There are a few issues here. First I don’t disagree with Neha about social expectations and traditional norms. For all our talk about progressivity, we are still creatures of effacement, which makes Tim O’Brien that much more interesting. But I disagree that academia is a cushioned place. Cushioned against or opposed to what? If it is, students have a hand in making it so. Since academe has become an aspect of the larger market place, it doesn’t help in some cases to base so much effort on “majors” and “jobs.” This, I think, is a mistake in the institution’s design. But the design can be changed. It can be changed by students. The academic environment should treat jobs or careers as accidental and should concentrate on thinking. If one has an idea, the academic environment should provide a place for that idea’s development, marketable or not. Law school should be a place where people who want to be a lawyers can go for professional training.
Likewise, traditions, such as marriage, don’t need to be “kept” if they’re important and sustainable on their own, like an interesting idea.
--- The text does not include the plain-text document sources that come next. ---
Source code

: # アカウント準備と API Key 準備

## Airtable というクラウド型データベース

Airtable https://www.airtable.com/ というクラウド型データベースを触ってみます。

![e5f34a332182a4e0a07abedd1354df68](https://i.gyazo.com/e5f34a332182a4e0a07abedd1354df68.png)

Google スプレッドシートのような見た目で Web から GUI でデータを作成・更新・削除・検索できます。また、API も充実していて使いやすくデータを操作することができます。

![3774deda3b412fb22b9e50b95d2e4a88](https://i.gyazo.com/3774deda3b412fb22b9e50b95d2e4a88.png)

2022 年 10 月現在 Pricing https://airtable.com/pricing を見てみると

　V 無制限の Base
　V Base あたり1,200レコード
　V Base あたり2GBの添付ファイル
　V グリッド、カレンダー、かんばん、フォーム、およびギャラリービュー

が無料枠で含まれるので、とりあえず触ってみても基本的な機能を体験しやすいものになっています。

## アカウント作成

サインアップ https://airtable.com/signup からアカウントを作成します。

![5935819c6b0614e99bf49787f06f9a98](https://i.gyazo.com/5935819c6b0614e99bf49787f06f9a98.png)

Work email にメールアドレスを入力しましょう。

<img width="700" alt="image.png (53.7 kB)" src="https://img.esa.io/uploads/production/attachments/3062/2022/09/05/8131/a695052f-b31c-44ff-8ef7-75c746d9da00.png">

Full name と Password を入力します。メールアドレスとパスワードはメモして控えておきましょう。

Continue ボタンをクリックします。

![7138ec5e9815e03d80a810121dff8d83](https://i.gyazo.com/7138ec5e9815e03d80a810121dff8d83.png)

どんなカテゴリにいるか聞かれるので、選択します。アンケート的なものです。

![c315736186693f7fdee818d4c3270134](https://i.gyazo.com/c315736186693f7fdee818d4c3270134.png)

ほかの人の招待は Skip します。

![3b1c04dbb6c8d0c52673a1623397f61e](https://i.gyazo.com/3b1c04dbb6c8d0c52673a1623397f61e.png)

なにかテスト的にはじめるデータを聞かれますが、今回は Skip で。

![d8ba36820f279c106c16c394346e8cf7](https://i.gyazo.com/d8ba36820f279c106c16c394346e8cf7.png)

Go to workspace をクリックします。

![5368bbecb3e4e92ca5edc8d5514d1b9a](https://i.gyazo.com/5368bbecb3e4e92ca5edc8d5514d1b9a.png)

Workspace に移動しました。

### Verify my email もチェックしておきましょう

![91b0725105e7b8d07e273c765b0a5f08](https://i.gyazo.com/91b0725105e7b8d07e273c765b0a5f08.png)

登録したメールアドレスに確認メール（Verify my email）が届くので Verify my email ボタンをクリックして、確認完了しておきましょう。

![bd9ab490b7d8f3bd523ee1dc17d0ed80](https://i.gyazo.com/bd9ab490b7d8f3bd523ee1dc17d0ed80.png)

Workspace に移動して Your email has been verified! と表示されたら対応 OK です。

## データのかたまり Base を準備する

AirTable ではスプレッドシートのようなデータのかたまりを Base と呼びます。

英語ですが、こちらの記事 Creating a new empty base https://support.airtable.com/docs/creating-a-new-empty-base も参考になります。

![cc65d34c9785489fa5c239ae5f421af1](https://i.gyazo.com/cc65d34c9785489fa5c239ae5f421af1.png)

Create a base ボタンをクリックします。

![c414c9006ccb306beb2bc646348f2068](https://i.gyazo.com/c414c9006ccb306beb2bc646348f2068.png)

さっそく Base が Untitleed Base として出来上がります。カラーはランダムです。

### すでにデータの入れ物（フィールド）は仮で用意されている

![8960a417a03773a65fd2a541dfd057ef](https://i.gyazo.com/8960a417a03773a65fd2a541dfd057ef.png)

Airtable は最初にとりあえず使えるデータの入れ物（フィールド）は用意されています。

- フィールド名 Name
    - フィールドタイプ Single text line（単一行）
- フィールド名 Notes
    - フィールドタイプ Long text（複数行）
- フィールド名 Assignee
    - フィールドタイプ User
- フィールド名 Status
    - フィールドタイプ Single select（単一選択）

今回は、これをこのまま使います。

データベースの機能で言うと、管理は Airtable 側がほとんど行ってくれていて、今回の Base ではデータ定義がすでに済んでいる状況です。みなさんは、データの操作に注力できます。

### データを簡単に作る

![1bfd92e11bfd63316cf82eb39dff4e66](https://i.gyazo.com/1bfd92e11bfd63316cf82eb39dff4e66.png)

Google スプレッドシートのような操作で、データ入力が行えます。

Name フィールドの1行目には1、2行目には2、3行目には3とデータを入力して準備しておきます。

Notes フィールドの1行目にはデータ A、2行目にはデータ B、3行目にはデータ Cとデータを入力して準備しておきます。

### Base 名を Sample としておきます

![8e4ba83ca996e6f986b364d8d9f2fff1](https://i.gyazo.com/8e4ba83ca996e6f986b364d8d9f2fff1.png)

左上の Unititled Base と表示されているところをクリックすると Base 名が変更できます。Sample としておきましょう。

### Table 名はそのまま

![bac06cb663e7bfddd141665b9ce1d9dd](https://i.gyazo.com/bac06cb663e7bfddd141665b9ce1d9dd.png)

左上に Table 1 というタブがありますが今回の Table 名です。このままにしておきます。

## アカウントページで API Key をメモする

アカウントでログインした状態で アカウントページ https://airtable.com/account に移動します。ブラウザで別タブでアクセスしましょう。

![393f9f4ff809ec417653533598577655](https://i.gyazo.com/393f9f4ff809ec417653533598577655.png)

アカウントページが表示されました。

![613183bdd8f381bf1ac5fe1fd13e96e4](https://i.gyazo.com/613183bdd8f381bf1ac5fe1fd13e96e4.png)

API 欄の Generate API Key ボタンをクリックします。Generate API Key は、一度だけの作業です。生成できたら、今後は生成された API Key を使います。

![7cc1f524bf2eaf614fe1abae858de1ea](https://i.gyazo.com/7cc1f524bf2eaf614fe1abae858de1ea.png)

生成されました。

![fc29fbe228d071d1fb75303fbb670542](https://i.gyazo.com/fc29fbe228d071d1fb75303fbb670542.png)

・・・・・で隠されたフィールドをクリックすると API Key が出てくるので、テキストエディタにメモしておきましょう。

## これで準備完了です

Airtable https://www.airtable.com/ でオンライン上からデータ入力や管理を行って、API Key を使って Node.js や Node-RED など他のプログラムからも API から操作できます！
The creative impulse is to make not keep or horde.
Stories are not insulated or cut off from the world. The core conflict is always right in step with what is.
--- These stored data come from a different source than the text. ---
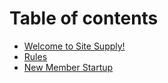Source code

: # Table of contents

* [Welcome to Site Supply!](README.md)
* [Rules](rules.md)
* [New Member Startup](new-member-startup.md)

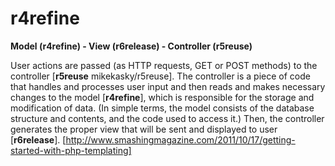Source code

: r4refine
========

**Model (r4refine) - View (r6release) - Controller (r5reuse)**

User actions are passed (as HTTP requests, GET or POST methods) to the controller [**r5reuse** mikekasky/r5reuse]. The controller is a piece of code that handles and processes user input and then reads and makes necessary changes to the model [**r4refine**], which is responsible for the storage and modification of data. (In simple terms, the model consists of the database structure and contents, and the code used to access it.) Then, the controller generates the proper view that will be sent and displayed to user [**r6release**].
[http://www.smashingmagazine.com/2011/10/17/getting-started-with-php-templating]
In Beowulf, Hrothgar does not call the Geats for respite. Beowulf journeys, nonetheless.
I wonder if by “cushioned” she means reliable? Predictable? There is a discernable pattern to college life, which is very reassuring to those who have not yet become aware of their own independent power as thinkers. Maybe this is the quarter-life crisis? I’ve never heard the term before, but if it describes the point when you are free of the college life and now need to craft your own, I can see how this might seem like a crisis to some. If they have been the students of savvy professors, however, who did teach them to think and not just process and answer, they should do alright. The best part of the adventure is the surprise of it all, I think. I’d be terribly bored if I always knew what was coming down the pike.
First of all, my apologies for being rude and not joining in for feedback. I hadn’t even noticed this post until tonight. (You should have pinged me).
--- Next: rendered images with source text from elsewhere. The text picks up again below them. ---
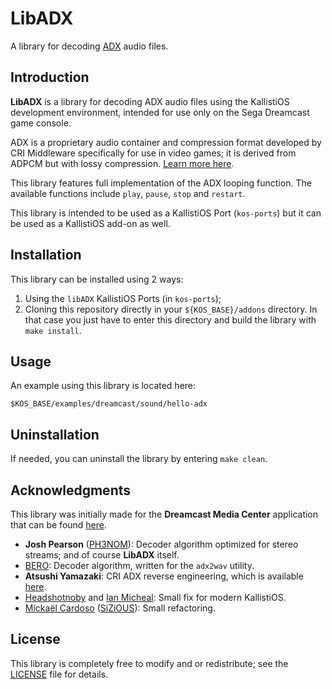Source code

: # LibADX

A library for decoding [ADX](https://en.wikipedia.org/wiki/ADX_(file_format))
audio files.

## Introduction

**LibADX** is a library for decoding ADX audio files using the KallistiOS
development environment, intended for use only on the Sega Dreamcast game
console.

ADX is a proprietary audio container and compression format developed by CRI
Middleware specifically for use in video games; it is derived from ADPCM but
with lossy compression. [Learn more here](https://en.wikipedia.org/wiki/ADX_(file_format)).

This library features full implementation of the ADX looping function.
The available functions include `play`, `pause`, `stop` and `restart`.

This library is intended to be used as a KallistiOS Port (`kos-ports`) but
it can be used as a KallistiOS add-on as well.

## Installation

This library can be installed using 2 ways:

1. Using the `libADX` KallistiOS Ports (in `kos-ports`);
2. Cloning this repository directly in your `${KOS_BASE}/addons` directory.
   In that case you just have to enter this directory and build the library
   with `make install`.

## Usage

An example using this library is located here:

    $KOS_BASE/examples/dreamcast/sound/hello-adx

## Uninstallation

If needed, you can uninstall the library by entering `make clean`.

## Acknowledgments

This library was initially made for the **Dreamcast Media Center** application 
that can be found [here](https://github.com/PH3NOM-PRO/dreamcast-media-center).

* **Josh Pearson** ([PH3NOM](https://github.com/PH3NOM-PRO/)): Decoder algorithm
  optimized for stereo streams; and of course **LibADX** itself.
* [BERO](http://www.geocities.co.jp/Playtown/2004/): Decoder algorithm, written
  for the `adx2wav` utility.
* **Atsushi Yamazaki**: CRI ADX reverse engineering, which is available
  [here](http://web.archive.org/web/20060818165032/http://ku-www.ss.titech.ac.jp/~yatsushi/adx.html).
* [Headshotnoby](https://github.com/headshot2017) and 
  [Ian Micheal](https://github.com/ianmicheal): Small fix for modern KallistiOS.
* [Mickaël Cardoso](http://www.mickael-cardoso.fr/) ([SiZiOUS](http://sizious.com/)):
  Small refactoring.

## License

This library is completely free to modify and or redistribute; see the
[LICENSE](LICENSE) file for details.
Secondly, I’m glad you take issue with this, mainly because it’s been a while since we’ve had an actual conversation. By cushioned I mean a universe where traditional, full time, straight-out-of-high-school students can disappear into for four years without much of a clue of what to expect once they graduate. Of course I don’t mean to generalize across the board, but with two years spent away at a four year university, I found a great lack in the means available to educators to fully prepare students for life in the aftermath of graduation.
Yes, students should be taught how to think for themselves – it’s shocking to see the sheer number of people I come across every day who couldn’t think on their own two feet to save their lives. It’s not always about the career or the job, but try telling that to the 28 year old mother of two children struggling to make ends meet, hoping for a better life in five years by signing up for ADP classes. And the resources for such students are plentiful, but seldom communicated, due to lack of resources in the system. Again, not a generalization, but an observance gleaned from reading, talking and working at a student resource center on both campuses.
I’m all for academia. I’m even preparing myself to someday establish a strong foothold in higher ed. But sometimes higher ed can be very far removed from reality.
As far as the quarter-life crisis is concerned, I’d strongly urge you to research it just a bit more. It’s become quite the talk of the town in recent years, and students are not as aware of it yet, so maybe as educators, we can guide them from our vantage points.
Maybe I could even fold in a segment on the quarter life crisis into my class. Hmmm…..
Thanks for opening up this issue. Waiting to hear what you have to say.